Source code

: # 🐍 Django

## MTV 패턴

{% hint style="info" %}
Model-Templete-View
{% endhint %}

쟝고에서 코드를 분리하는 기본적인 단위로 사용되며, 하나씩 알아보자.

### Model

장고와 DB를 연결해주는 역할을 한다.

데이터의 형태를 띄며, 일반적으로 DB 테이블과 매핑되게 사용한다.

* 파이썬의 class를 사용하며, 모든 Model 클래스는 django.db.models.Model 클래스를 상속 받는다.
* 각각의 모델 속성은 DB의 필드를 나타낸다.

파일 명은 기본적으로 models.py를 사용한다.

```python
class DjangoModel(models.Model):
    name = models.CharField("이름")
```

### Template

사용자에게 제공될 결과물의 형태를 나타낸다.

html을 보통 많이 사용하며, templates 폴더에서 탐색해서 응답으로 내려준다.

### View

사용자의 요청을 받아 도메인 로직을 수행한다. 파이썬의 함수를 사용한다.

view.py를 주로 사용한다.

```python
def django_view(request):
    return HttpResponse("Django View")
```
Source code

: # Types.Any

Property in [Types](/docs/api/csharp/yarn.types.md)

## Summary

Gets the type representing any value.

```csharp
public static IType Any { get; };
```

*TASK INSTRUCTIONS*.
Wherever the word "Types" turns up in the records, copy out the line it is on.

*EXERCISE ANSWER*.
: # Types.Any
Property in [Types](/docs/api/csharp/yarn.types.md)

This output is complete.